One extension of VAE is to add a hierarchy structure. In contrast to the classical VAE which its prior is drawn from a standard Gaussian distribution, Hierarchical VAE (HVAE) learns the prior distribution from the dataset.
The generative process is:
- Draw a dataset prior \( \boldsymbol{c} \sim N(\boldsymbol{0}, \boldsymbol{I}) \)
- For each data point in the dataset
- Draw a latent vector \( \boldsymbol{z} \sim P(\cdot \mid \boldsymbol{c}) \)
- Draw a sample \( \boldsymbol{x} \sim P(\cdot \mid \boldsymbol{z}) \)
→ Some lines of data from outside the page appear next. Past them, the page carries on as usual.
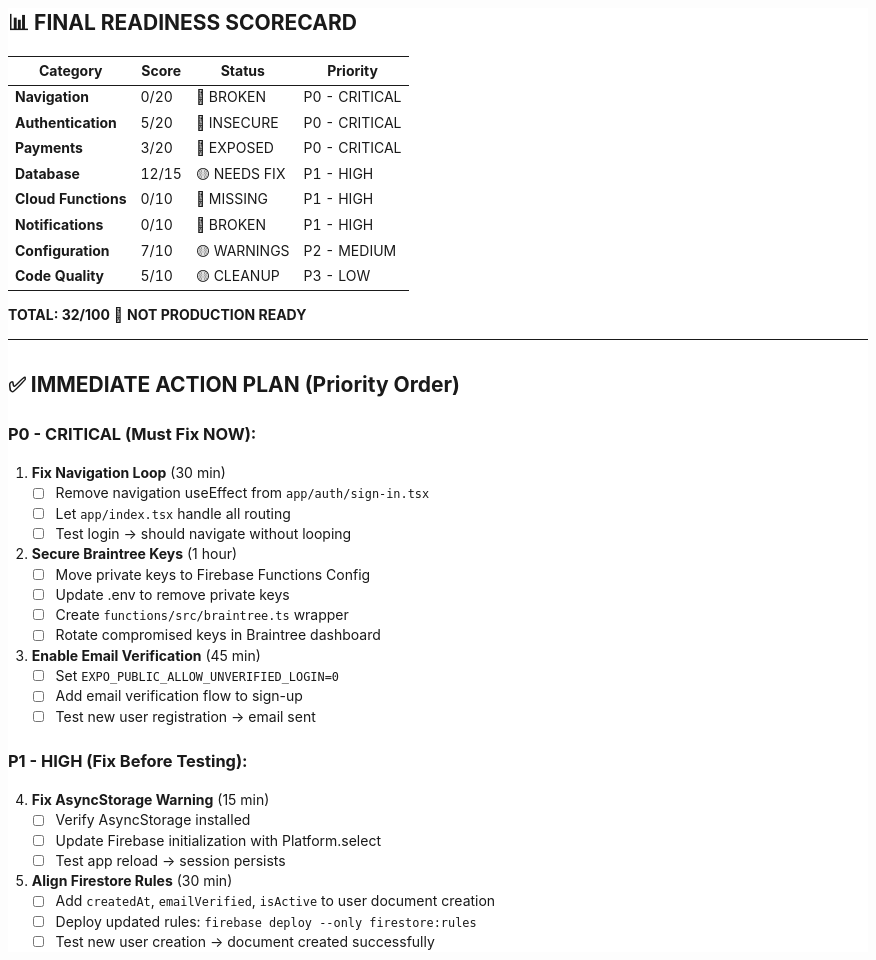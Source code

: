 ## 📊 FINAL READINESS SCORECARD

| Category | Score | Status | Priority |
|----------|-------|--------|----------|
| **Navigation** | 0/20 | 🔴 BROKEN | P0 - CRITICAL |
| **Authentication** | 5/20 | 🔴 INSECURE | P0 - CRITICAL |
| **Payments** | 3/20 | 🔴 EXPOSED | P0 - CRITICAL |
| **Database** | 12/15 | 🟡 NEEDS FIX | P1 - HIGH |
| **Cloud Functions** | 0/10 | 🔴 MISSING | P1 - HIGH |
| **Notifications** | 0/10 | 🔴 BROKEN | P1 - HIGH |
| **Configuration** | 7/10 | 🟡 WARNINGS | P2 - MEDIUM |
| **Code Quality** | 5/10 | 🟡 CLEANUP | P3 - LOW |

**TOTAL: 32/100** 🔴 **NOT PRODUCTION READY**

---

## ✅ IMMEDIATE ACTION PLAN (Priority Order)

### P0 - CRITICAL (Must Fix NOW):

1. **Fix Navigation Loop** (30 min)
   - [ ] Remove navigation useEffect from `app/auth/sign-in.tsx`
   - [ ] Let `app/index.tsx` handle all routing
   - [ ] Test login → should navigate without looping

2. **Secure Braintree Keys** (1 hour)
   - [ ] Move private keys to Firebase Functions Config
   - [ ] Update .env to remove private keys
   - [ ] Create `functions/src/braintree.ts` wrapper
   - [ ] Rotate compromised keys in Braintree dashboard

3. **Enable Email Verification** (45 min)
   - [ ] Set `EXPO_PUBLIC_ALLOW_UNVERIFIED_LOGIN=0`
   - [ ] Add email verification flow to sign-up
   - [ ] Test new user registration → email sent

### P1 - HIGH (Fix Before Testing):

4. **Fix AsyncStorage Warning** (15 min)
   - [ ] Verify AsyncStorage installed
   - [ ] Update Firebase initialization with Platform.select
   - [ ] Test app reload → session persists

5. **Align Firestore Rules** (30 min)
   - [ ] Add `createdAt`, `emailVerified`, `isActive` to user document creation
   - [ ] Deploy updated rules: `firebase deploy --only firestore:rules`
   - [ ] Test new user creation → document created successfully

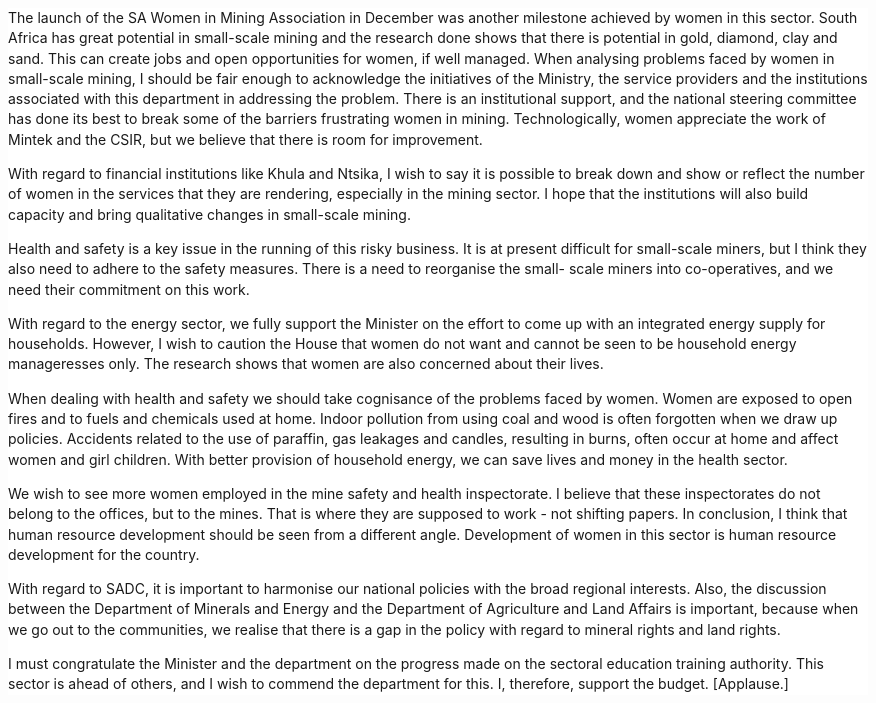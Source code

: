 The launch of the SA Women in Mining Association in December was another
milestone achieved by women in this sector. South Africa has great
potential in small-scale mining and the research done shows that there is
potential in gold, diamond, clay and sand. This can create jobs and open
opportunities for women, if well managed. When analysing problems faced by
women in small-scale mining, I should be fair enough to acknowledge the
initiatives of the Ministry, the service providers and the institutions
associated with this department in addressing the problem. There is an
institutional support, and the national steering committee has done its
best to break some of the barriers frustrating women in mining.
Technologically, women appreciate the work of Mintek and the CSIR, but we
believe that there is room for improvement.

With regard to financial institutions like Khula and Ntsika, I wish to say
it is possible to break down and show or reflect the number of women in the
services that they are rendering, especially in the mining sector. I hope
that the institutions will also build capacity and bring qualitative
changes in small-scale mining.

Health and safety is a key issue in the running of this risky business. It
is at present difficult for small-scale miners, but I think they also need
to adhere to the safety measures. There is a need to reorganise the small-
scale miners into co-operatives, and we need their commitment on this work.

With regard to the energy sector, we fully support the Minister on the
effort to come up with an integrated energy supply for households. However,
I wish to caution the House that women do not want and cannot be seen to be
household energy manageresses only. The research shows that women are also
concerned about their lives.

When dealing with health and safety we should take cognisance of the
problems faced by women. Women are exposed to open fires and to fuels and
chemicals used at home. Indoor pollution from using coal and wood is often
forgotten when we draw up policies. Accidents related to the use of
paraffin, gas leakages and candles, resulting in burns, often occur at home
and affect women and girl children. With better provision of household
energy, we can save lives and money in the health sector.

We wish to see more women employed in the mine safety and health
inspectorate. I believe that these inspectorates do not belong to the
offices, but to the mines. That is where they are supposed to work - not
shifting papers. In conclusion, I think that human resource development
should be seen from a different angle. Development of women in this sector
is human resource development for the country.

With regard to SADC, it is important to harmonise our national policies
with the broad regional interests. Also, the discussion between the
Department of Minerals and Energy and the Department of Agriculture and
Land Affairs is important, because when we go out to the communities, we
realise that there is a gap in the policy with regard to mineral rights and
land rights.

I must congratulate the Minister and the department on the progress made on
the sectoral education training authority. This sector is ahead of others,
and I wish to commend the department for this. I, therefore, support the
budget. [Applause.]
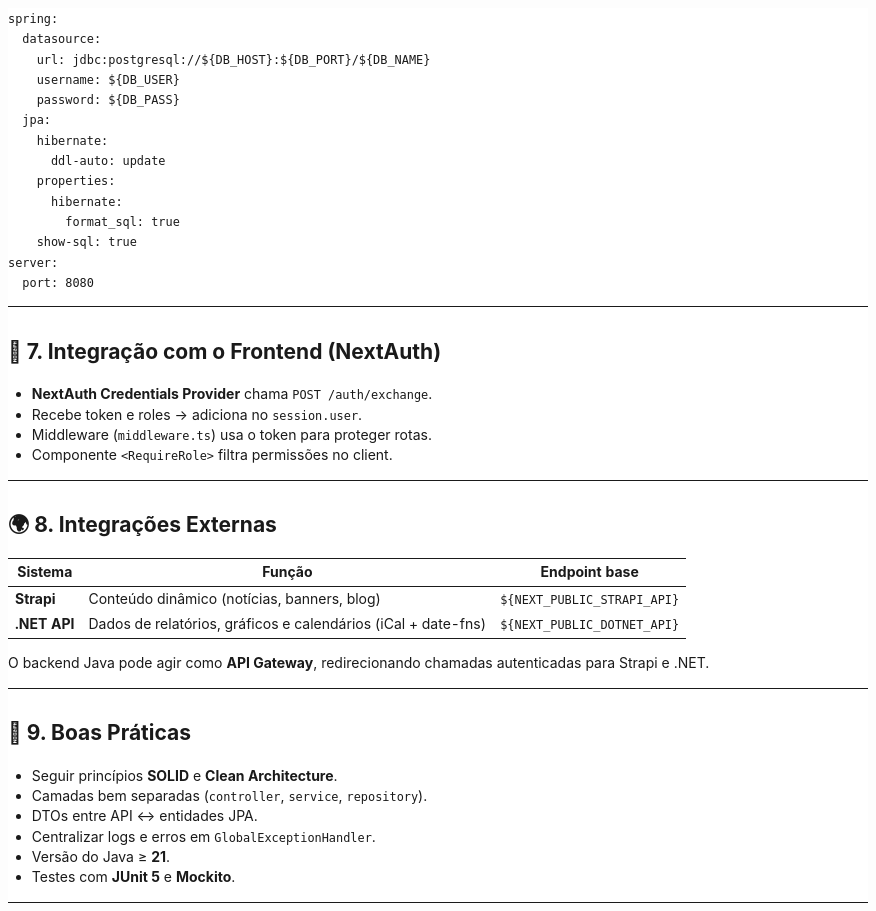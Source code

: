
 ```
spring:
  datasource:
    url: jdbc:postgresql://${DB_HOST}:${DB_PORT}/${DB_NAME}
    username: ${DB_USER}
    password: ${DB_PASS}
  jpa:
    hibernate:
      ddl-auto: update
    properties:
      hibernate:
        format_sql: true
    show-sql: true
server:
  port: 8080

```

---

## 🔗 7. Integração com o Frontend (NextAuth)

- **NextAuth Credentials Provider** chama `POST /auth/exchange`.
- Recebe token e roles → adiciona no `session.user`.
- Middleware (`middleware.ts`) usa o token para proteger rotas.
- Componente `<RequireRole>` filtra permissões no client.

---

## 🌍 8. Integrações Externas

|Sistema|Função|Endpoint base|
|---|---|---|
|**Strapi**|Conteúdo dinâmico (notícias, banners, blog)|`${NEXT_PUBLIC_STRAPI_API}`|
|**.NET API**|Dados de relatórios, gráficos e calendários (iCal + date-fns)|`${NEXT_PUBLIC_DOTNET_API}`|

O backend Java pode agir como **API Gateway**, redirecionando chamadas autenticadas para Strapi e .NET.

---

## 🧩 9. Boas Práticas

- Seguir princípios **SOLID** e **Clean Architecture**.
- Camadas bem separadas (`controller`, `service`, `repository`).
- DTOs entre API ↔ entidades JPA.
- Centralizar logs e erros em `GlobalExceptionHandler`.
- Versão do Java ≥ **21**.
- Testes com **JUnit 5** e **Mockito**.

---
The likelihood of the dataset is:
\[p(D) = \int p(c) ( \prod_{x \in D} \int p(x \mid z;\theta)p(z \mid c;\theta)dz ) dc\]The paper define the approximate inference network, \( q(z \mid x,c;\phi) \) and \( q(c \mid D; \phi) \) to optimize a variational lowerbound. The single dataset log likelihood lowerboud is:
\[\mathcal{L}_D = E_{q(c \mid D;\phi)}\big( \sum_{x \in d} E_{q(z \mid c, x; \phi)}( \log p(x \mid z;\theta)) - D_{KL}(q(z \mid c,x;\phi)||p(z \mid c;\theta)) \big) - D_{KL}(q(c \mid D;\phi)||p(c))\]The statistic network \( q(c \mid D; \phi) \) that approximates the posterior distribution over the context c given the dataset D. Basically, this inference network has an encoder to take each datapoint into a vector \( e_i = E(x_i) \). Then, add a pool layer to aggregate \( e_i \) into a single vector, an element-wise mean is used. The final vector is used to generate parameters of a diagonal Gaussian.
This model surprisingly works well for many tasks such as topic models, transfer learning, one-shot learning, etc.